Fifth Circuit Considers If Spin-Off Share Swaps Are 'Sales' Under SEC Rules

3 min readSources: Courthouse News

The Fifth Circuit is reviewing if spin-off share swaps qualify as a 'sale' under the Securities Act of 1933.

Why it matters: The outcome will determine if federal securities disclosure and liability protections apply to share swaps during spin-offs, crucial for legal teams overseeing corporate restructurings and compliance. A definitive ruling will clarify compliance requirements for transactions affecting investors’ rights and companies’ risk exposure.

  • The Fifth Circuit is hearing the case Tung v. Anadarko Petroleum Corp., No. 22-20070, argued March 2024.
  • At issue: Does swapping shares in a spin-off equal a 'sale' under the 1933 Act's investor protection rules?
  • Plaintiffs say the exchange entitles shareholders to full Securities Act safeguards, including disclosure and remedies.
  • Defendant argues shareholders' investment remains unchanged, so no 'sale'—and thus no Act coverage—occurs.

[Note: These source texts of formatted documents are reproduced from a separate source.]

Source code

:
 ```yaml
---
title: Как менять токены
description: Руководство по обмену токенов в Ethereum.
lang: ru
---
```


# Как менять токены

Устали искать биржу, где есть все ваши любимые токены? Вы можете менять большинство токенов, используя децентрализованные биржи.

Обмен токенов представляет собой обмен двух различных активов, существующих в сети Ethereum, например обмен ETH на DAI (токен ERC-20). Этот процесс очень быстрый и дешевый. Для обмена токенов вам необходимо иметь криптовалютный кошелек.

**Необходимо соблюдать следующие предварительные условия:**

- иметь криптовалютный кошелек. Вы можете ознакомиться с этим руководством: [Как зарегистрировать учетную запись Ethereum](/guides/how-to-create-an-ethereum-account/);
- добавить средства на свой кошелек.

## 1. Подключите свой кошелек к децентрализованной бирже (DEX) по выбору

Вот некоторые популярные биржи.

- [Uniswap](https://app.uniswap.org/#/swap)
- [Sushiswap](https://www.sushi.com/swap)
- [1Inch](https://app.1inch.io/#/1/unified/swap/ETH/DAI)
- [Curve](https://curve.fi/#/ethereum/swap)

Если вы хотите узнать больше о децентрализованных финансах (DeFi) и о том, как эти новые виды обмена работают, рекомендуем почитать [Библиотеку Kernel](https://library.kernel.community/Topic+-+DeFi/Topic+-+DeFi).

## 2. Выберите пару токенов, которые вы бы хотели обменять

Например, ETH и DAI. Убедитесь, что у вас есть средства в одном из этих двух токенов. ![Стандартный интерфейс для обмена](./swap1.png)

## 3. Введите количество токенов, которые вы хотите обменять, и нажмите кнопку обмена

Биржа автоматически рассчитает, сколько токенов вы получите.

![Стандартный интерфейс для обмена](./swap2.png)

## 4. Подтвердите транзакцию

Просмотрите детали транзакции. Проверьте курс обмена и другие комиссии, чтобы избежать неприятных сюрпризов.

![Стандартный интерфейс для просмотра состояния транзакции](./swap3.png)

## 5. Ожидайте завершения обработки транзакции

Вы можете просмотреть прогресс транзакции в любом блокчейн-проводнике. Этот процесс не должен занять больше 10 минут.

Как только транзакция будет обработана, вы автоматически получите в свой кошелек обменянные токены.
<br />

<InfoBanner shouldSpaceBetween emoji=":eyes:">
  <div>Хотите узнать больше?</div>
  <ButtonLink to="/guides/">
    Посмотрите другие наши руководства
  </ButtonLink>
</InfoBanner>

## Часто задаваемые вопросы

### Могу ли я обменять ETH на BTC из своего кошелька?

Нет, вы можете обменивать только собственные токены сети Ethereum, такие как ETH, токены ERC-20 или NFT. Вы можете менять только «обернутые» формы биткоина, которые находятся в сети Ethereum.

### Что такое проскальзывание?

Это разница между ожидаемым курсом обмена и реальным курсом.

The Fifth Circuit is examining whether exchanging old shares for new shares in a spin-off amounts to a legal 'sale'—a critical threshold for triggering the Securities Act of 1933, which provides extensive investor protections through mandatory disclosures and liability for misstatements.

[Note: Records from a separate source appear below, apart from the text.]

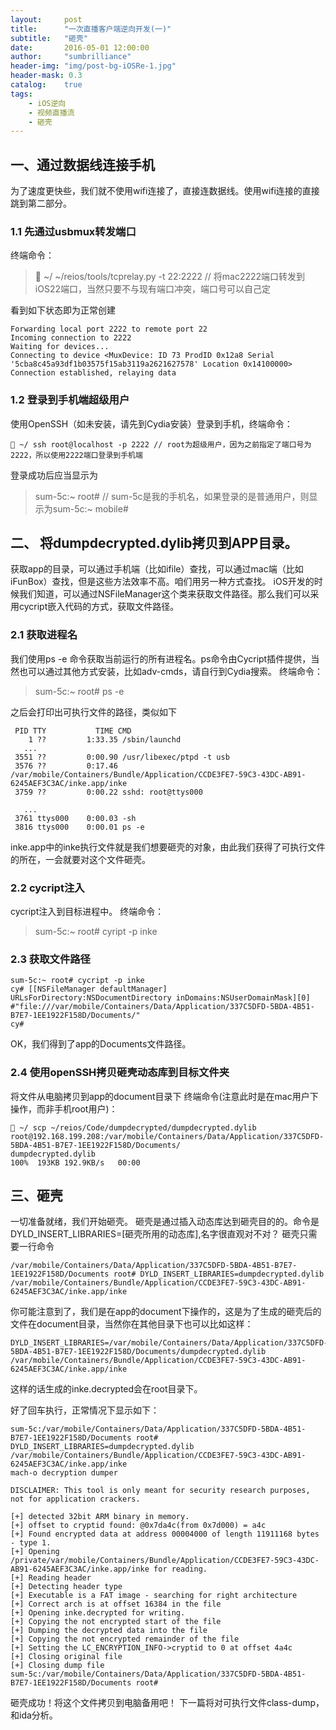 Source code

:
 ```yaml
---
layout:     post
title:      "一次直播客户端逆向开发(一)"
subtitle:   "砸壳"
date:       2016-05-01 12:00:00
author:     "sumbrilliance"
header-img: "img/post-bg-iOSRe-1.jpg"
header-mask: 0.3
catalog:    true
tags:
    - iOS逆向
    - 视频直播流
    - 砸壳
---
```


## 一、通过数据线连接手机
为了速度更快些，我们就不使用wifi连接了，直接连数据线。使用wifi连接的直接跳到第二部分。

### 1.1 先通过usbmux转发端口
终端命令：

> ~/ ~/reios/tools/tcprelay.py -t 22:2222 // 将mac2222端口转发到iOS22端口，当然只要不与现有端口冲突，端口号可以自己定

看到如下状态即为正常创建

```
Forwarding local port 2222 to remote port 22
Incoming connection to 2222
Waiting for devices...
Connecting to device <MuxDevice: ID 73 ProdID 0x12a8 Serial '5cba8c45a93df1b03575f15ab3119a2621627578' Location 0x14100000>
Connection established, relaying data
```

### 1.2 登录到手机端超级用户
使用OpenSSH（如未安装，请先到Cydia安装）登录到手机，终端命令：
```
 ~/ ssh root@localhost -p 2222 // root为超级用户，因为之前指定了端口号为2222，所以使用2222端口登录到手机端
```

登录成功后应当显示为

>sum-5c:~ root#   // sum-5c是我的手机名，如果登录的是普通用户，则显示为sum-5c:~ mobile#

## 二、 将dumpdecrypted.dylib拷贝到APP目录。
获取app的目录，可以通过手机端（比如ifile）查找，可以通过mac端（比如iFunBox）查找，但是这些方法效率不高。咱们用另一种方式查找。
iOS开发的时候我们知道，可以通过NSFileManager这个类来获取文件路径。那么我们可以采用cycript嵌入代码的方式，获取文件路径。

### 2.1 获取进程名
我们使用ps -e 命令获取当前运行的所有进程名。ps命令由Cycript插件提供，当然也可以通过其他方式安装，比如adv-cmds，请自行到Cydia搜索。
终端命令：

>sum-5c:~ root# ps -e

之后会打印出可执行文件的路径，类似如下

```
 PID TTY           TIME CMD
    1 ??         1:33.35 /sbin/launchd
   ...
 3551 ??         0:00.90 /usr/libexec/ptpd -t usb
 3576 ??         0:17.46 /var/mobile/Containers/Bundle/Application/CCDE3FE7-59C3-43DC-AB91-6245AEF3C3AC/inke.app/inke
 3759 ??         0:00.22 sshd: root@ttys000
 
   ...
 3761 ttys000    0:00.03 -sh
 3816 ttys000    0:00.01 ps -e
```

inke.app中的inke执行文件就是我们想要砸壳的对象，由此我们获得了可执行文件的所在，一会就要对这个文件砸壳。

### 2.2 cycript注入
cycript注入到目标进程中。
终端命令：

>sum-5c:~ root# cyript -p inke

### 2.3 获取文件路径
```
sum-5c:~ root# cycript -p inke
cy# [[NSFileManager defaultManager] URLsForDirectory:NSDocumentDirectory inDomains:NSUserDomainMask][0]
#"file:///var/mobile/Containers/Data/Application/337C5DFD-5BDA-4B51-B7E7-1EE1922F158D/Documents/"
cy#
```

OK，我们得到了app的Documents文件路径。

### 2.4 使用openSSH拷贝砸壳动态库到目标文件夹
将文件从电脑拷贝到app的document目录下
终端命令(注意此时是在mac用户下操作，而非手机root用户)：

```
 ~/ scp ~/reios/Code/dumpdecrypted/dumpdecrypted.dylib root@192.168.199.208:/var/mobile/Containers/Data/Application/337C5DFD-5BDA-4B51-B7E7-1EE1922F158D/Documents/
dumpdecrypted.dylib                                                                                                          100%  193KB 192.9KB/s   00:00
```

## 三、砸壳
一切准备就绪，我们开始砸壳。
砸壳是通过插入动态库达到砸壳目的的。命令是DYLD_INSERT_LIBRARIES=[砸壳所用的动态库],名字很直观对不对？
砸壳只需要一行命令

```
/var/mobile/Containers/Data/Application/337C5DFD-5BDA-4B51-B7E7-1EE1922F158D/Documents root# DYLD_INSERT_LIBRARIES=dumpdecrypted.dylib /var/mobile/Containers/Bundle/Application/CCDE3FE7-59C3-43DC-AB91-6245AEF3C3AC/inke.app/inke
```

你可能注意到了，我们是在app的document下操作的，这是为了生成的砸壳后的文件在document目录，当然你在其他目录下也可以比如这样：

```
DYLD_INSERT_LIBRARIES=/var/mobile/Containers/Data/Application/337C5DFD-5BDA-4B51-B7E7-1EE1922F158D/Documents/dumpdecrypted.dylib /var/mobile/Containers/Bundle/Application/CCDE3FE7-59C3-43DC-AB91-6245AEF3C3AC/inke.app/inke
```

这样的话生成的inke.decrypted会在root目录下。

好了回车执行，正常情况下显示如下：

```
sum-5c:/var/mobile/Containers/Data/Application/337C5DFD-5BDA-4B51-B7E7-1EE1922F158D/Documents root# DYLD_INSERT_LIBRARIES=dumpdecrypted.dylib /var/mobile/Containers/Bundle/Application/CCDE3FE7-59C3-43DC-AB91-6245AEF3C3AC/inke.app/inke
mach-o decryption dumper

DISCLAIMER: This tool is only meant for security research purposes, not for application crackers.

[+] detected 32bit ARM binary in memory.
[+] offset to cryptid found: @0x7da4c(from 0x7d000) = a4c
[+] Found encrypted data at address 00004000 of length 11911168 bytes - type 1.
[+] Opening /private/var/mobile/Containers/Bundle/Application/CCDE3FE7-59C3-43DC-AB91-6245AEF3C3AC/inke.app/inke for reading.
[+] Reading header
[+] Detecting header type
[+] Executable is a FAT image - searching for right architecture
[+] Correct arch is at offset 16384 in the file
[+] Opening inke.decrypted for writing.
[+] Copying the not encrypted start of the file
[+] Dumping the decrypted data into the file
[+] Copying the not encrypted remainder of the file
[+] Setting the LC_ENCRYPTION_INFO->cryptid to 0 at offset 4a4c
[+] Closing original file
[+] Closing dump file
sum-5c:/var/mobile/Containers/Data/Application/337C5DFD-5BDA-4B51-B7E7-1EE1922F158D/Documents root# 
```

砸壳成功！将这个文件拷贝到电脑备用吧！
下一篇将对可执行文件class-dump，和ida分析。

  • In Tung v. Anadarko Petroleum Corp., No. 22-20070, shareholders claim that swapping shares in a restructured oil and gas entity should invoke full Securities Act coverage. They argue the transaction is a new investment, requiring compliance with federal investor protections like registration, disclosure, and anti-fraud provisions.
  • The company asserts no sale occurred since stakeholders’ economic interests did not materially change—meaning the exchange is not a substantive investment decision covered by the Act.

The court’s decision will address the precedent in Knapp v. Barclays PLC, where the Second Circuit found a true purchase or sale under Section 10(b) (and thus protection) generally requires a distinct investment choice by the security-holder.

The Securities Act of 1933 was enacted to ensure investors receive essential information and to guard against fraud in securities offerings. If the Fifth Circuit rules in favor of the plaintiffs, companies may need to extend full 1933 Act protections to similar spin-off share transactions, fundamentally affecting how they disclose, structure, and assess risks in reorganizations and mergers.

This clarification will directly impact corporate legal operations, investor relations, and the structure of future equity transactions.

By the numbers:

  • 1933 — Year the Securities Act established investor protection and registration requirements.
  • 2024 — Date oral arguments were heard in Tung v. Anadarko Petroleum Corp., No. 22-20070.
  • 2018 — Knapp v. Barclays PLC, 406 F. Supp. 3d 418 (S.D.N.Y.), decided on the investment decision standard.

Yes, but: A split among federal circuits on what constitutes a 'sale' under securities law could lead to further appeals or a Supreme Court review.

What's next: The Fifth Circuit’s decision in Tung v. Anadarko Petroleum Corp. is expected later in 2024 and could set a new standard for similar cases nationwide.